In today’s world, there seems to be an “ism” for everything, and along with it yet another opportunity to take offense and get one’s nose out of joint.
Now I am not saying that there isn’t at least some degree of legitimacy regarding cases of discrimination. However, far too often, I have found that such legitimacy is more about anecdotal osmosis than factual research.
For example, there is little argument that there is a gender divide not only in procurement but spanning all sectors regarding pay equality.
But ageism in procurement? Let’s examine this subject a little closer.
Attitude Versus Age
According to an April 2018 Globe and Mail article, which referred to a study by Spherion, approximately 25 percent of employees judge their co-workers’ and supervisors’ “abilities to do their job based on their age alone.” Among Millennials, that number rose to 39 percent.
However, do these same numbers apply to those working in procurement?
Consider the results from a series of Procurement Insights surveys asking procurement professionals, “If you had it to do all over again, would you choose procurement as your profession?”
Fifty percent said no, they would not choose procurement as a profession. While the 50 percent figure is surprising, the fact that there was an equal level of discontentment among long-time employees, and employees who were new to the workforce is noteworthy.
I think this is a significant result because it may demonstrate that while ageism is a factor in many businesses, it may not be the case with procurement. Millennials, through to Boomers, cited the same reasons for their discontent with their procurement career choice means that we all see eye-to-eye on at least a few of the important issues. It is a start!
The paper, Digital Transformation in Procurement: An Examination of Cultural Influences on The Successful Implementation of a Digital Strategy, provides some interesting numbers. Depending on the source and age breakdown, there are “either four or five different generations that are simultaneously employed within the same organization today.”
The fact that there are obvious complexities in managing such a diverse workforce goes without saying. However, it is worth noting that the differences between each generation may not be as vast as initially thought.
Let’s take a closer look at technology. There is an assumption that Millennials prefer using technology as a primary means of communication. What may be surprising to some is that they put a great deal of value on in-person social interaction with their peers – especially when it comes to learning. In this regard, connecting with their older co-workers from whose experience and knowledge they can benefit, is likely to be easier.
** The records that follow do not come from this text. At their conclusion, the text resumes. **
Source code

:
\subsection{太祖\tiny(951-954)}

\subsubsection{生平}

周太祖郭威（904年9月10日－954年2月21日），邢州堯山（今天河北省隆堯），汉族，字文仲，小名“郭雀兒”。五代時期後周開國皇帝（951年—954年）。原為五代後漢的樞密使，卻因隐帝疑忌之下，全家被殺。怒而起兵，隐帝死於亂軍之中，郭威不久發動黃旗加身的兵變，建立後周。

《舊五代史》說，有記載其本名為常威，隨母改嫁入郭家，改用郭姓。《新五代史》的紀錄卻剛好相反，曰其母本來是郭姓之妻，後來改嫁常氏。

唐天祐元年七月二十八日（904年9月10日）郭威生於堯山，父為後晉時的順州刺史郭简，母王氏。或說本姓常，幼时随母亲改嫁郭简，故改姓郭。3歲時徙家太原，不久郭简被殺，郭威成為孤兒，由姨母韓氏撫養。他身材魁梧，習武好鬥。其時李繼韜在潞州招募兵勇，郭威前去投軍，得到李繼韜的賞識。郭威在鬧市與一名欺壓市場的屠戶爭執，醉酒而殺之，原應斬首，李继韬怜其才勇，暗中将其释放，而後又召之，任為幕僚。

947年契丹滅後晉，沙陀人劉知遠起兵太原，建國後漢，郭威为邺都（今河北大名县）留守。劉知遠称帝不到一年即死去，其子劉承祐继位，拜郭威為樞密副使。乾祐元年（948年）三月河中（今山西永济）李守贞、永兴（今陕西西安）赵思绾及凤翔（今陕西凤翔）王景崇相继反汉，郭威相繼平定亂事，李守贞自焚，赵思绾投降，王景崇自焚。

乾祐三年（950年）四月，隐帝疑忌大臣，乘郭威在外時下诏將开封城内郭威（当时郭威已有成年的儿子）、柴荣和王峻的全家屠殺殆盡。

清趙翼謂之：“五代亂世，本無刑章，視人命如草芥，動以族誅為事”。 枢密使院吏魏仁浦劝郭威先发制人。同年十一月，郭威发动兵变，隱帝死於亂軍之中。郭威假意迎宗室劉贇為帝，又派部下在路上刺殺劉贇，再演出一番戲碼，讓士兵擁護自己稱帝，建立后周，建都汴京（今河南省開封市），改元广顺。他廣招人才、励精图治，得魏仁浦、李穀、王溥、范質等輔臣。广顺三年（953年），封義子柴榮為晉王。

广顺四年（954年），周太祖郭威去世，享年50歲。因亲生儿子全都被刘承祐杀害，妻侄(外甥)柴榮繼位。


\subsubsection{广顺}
It is through interactions such as these that common ground of mutual respect and learning can develop and grow.
A Two-Way Street
When it comes to ageism in the workplace, it would be wise to remember that generational disconnect is a two-way street that goes back centuries – just ask Socrates what he thought of the younger generation.
That being said, it is safe to say that we all have something that we can learn from each other not only in procurement but the workplace in general. Regardless of age or sex, or whatever other “ism” differences there may be, there is always common ground.